* WHAT YOU SHOULD DO *
Within the entries below, find the portion that opens with the line containing "v1.50.1 -> v1.53.0" and closes with the line containing "daemonset now have". Retype that portion exactly and only.

* INFORMATION PROVIDED *
------------------------------------

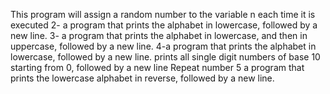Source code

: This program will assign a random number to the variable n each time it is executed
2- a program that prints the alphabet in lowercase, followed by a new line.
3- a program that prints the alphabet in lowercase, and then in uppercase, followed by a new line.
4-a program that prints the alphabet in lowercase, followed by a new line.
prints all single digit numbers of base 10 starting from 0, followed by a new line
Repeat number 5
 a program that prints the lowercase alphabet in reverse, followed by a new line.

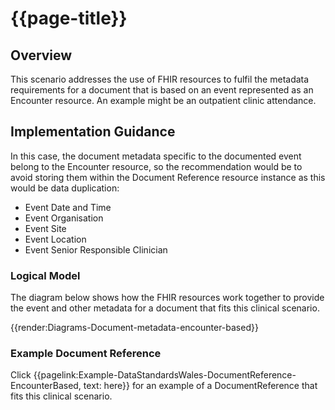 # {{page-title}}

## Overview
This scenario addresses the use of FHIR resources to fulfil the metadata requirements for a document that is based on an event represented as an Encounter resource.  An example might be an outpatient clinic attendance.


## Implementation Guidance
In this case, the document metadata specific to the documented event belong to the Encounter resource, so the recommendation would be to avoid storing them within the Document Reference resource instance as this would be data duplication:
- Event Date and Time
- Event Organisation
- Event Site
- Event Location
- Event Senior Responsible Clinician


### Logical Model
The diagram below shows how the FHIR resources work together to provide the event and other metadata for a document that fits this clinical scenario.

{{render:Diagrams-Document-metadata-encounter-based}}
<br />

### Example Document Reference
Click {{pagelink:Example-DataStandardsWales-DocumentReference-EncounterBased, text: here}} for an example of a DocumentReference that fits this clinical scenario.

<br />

------------------------------------

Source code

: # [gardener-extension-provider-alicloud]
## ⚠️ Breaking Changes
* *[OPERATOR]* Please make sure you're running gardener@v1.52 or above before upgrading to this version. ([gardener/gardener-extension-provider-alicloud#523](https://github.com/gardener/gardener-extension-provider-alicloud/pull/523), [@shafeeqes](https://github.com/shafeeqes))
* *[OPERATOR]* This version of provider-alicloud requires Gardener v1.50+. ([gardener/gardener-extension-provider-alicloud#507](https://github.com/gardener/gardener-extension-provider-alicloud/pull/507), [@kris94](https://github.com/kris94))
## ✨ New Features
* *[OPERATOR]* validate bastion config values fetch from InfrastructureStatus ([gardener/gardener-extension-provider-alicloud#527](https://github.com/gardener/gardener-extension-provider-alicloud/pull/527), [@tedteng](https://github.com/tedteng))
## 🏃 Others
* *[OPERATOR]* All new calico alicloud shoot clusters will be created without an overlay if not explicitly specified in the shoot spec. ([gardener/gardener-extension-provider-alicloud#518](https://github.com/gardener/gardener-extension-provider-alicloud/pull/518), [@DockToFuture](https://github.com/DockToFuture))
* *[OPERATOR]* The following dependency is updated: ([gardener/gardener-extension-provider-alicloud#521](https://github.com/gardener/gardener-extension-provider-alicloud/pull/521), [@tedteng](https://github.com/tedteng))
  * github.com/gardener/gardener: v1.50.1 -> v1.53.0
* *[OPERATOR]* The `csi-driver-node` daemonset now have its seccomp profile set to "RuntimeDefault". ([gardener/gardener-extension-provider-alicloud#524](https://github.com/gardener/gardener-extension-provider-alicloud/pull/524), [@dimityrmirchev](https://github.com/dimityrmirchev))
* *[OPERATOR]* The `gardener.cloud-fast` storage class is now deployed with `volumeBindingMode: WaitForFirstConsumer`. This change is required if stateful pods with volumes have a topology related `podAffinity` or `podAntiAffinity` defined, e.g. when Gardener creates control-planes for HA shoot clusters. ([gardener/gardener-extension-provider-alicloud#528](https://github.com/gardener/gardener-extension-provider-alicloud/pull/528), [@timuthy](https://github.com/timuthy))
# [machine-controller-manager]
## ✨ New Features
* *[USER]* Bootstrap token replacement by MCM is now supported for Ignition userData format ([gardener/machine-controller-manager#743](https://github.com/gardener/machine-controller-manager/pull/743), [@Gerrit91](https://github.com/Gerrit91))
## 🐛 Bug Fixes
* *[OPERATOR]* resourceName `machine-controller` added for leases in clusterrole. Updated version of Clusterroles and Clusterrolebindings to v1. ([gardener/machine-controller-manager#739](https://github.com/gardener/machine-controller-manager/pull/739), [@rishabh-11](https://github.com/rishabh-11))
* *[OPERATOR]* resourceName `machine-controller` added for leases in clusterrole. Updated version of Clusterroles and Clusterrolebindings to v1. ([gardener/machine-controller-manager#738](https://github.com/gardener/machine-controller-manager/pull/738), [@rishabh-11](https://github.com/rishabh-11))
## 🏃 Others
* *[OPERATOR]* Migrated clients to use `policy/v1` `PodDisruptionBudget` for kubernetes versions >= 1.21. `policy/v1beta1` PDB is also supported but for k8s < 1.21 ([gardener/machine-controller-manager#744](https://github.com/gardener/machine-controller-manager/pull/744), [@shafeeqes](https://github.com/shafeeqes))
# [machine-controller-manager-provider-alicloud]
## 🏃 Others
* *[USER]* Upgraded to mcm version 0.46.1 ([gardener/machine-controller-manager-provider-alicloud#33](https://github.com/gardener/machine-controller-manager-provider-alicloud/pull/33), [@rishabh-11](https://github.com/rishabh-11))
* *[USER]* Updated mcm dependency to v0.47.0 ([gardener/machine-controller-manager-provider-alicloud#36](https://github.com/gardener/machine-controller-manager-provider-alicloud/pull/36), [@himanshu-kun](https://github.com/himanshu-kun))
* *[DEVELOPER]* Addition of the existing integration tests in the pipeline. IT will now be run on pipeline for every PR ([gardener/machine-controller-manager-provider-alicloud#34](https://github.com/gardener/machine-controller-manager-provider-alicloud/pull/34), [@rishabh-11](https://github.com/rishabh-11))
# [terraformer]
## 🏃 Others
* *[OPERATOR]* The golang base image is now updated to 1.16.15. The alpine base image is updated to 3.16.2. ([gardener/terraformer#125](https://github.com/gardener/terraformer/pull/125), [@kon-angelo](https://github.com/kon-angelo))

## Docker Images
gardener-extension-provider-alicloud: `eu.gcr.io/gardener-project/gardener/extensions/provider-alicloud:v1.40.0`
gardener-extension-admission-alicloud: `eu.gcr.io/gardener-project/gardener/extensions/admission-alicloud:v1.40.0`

------------------------------------

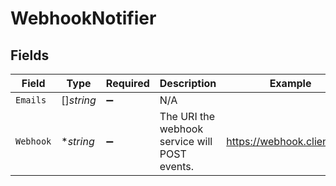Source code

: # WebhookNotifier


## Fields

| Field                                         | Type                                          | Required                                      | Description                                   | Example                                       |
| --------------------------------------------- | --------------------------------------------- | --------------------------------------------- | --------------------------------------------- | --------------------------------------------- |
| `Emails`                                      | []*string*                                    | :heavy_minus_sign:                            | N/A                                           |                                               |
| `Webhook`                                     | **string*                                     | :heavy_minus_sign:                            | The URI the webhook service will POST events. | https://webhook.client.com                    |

------------------------------------

* TASK RESULT *
  * github.com/gardener/gardener: v1.50.1 -> v1.53.0
* *[OPERATOR]* The `csi-driver-node` daemonset now have its seccomp profile set to "RuntimeDefault". ([gardener/gardener-extension-provider-alicloud#524](https://github.com/gardener/gardener-extension-provider-alicloud/pull/524), [@dimityrmirchev](https://github.com/dimityrmirchev))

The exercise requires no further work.